> Problem requirements:
Go through the records and set each one down exactly, skipping any picture.

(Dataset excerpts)
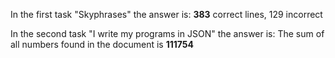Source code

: In the first task "Skyphrases" the answer is:
**383** correct lines, 129 incorrect

In the second task "I write my programs in JSON" the answer is:
The sum of all numbers found in the document is **111754**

> The answer:
Source code

: In the first task "Skyphrases" the answer is:
**383** correct lines, 129 incorrect

In the second task "I write my programs in JSON" the answer is:
The sum of all numbers found in the document is **111754**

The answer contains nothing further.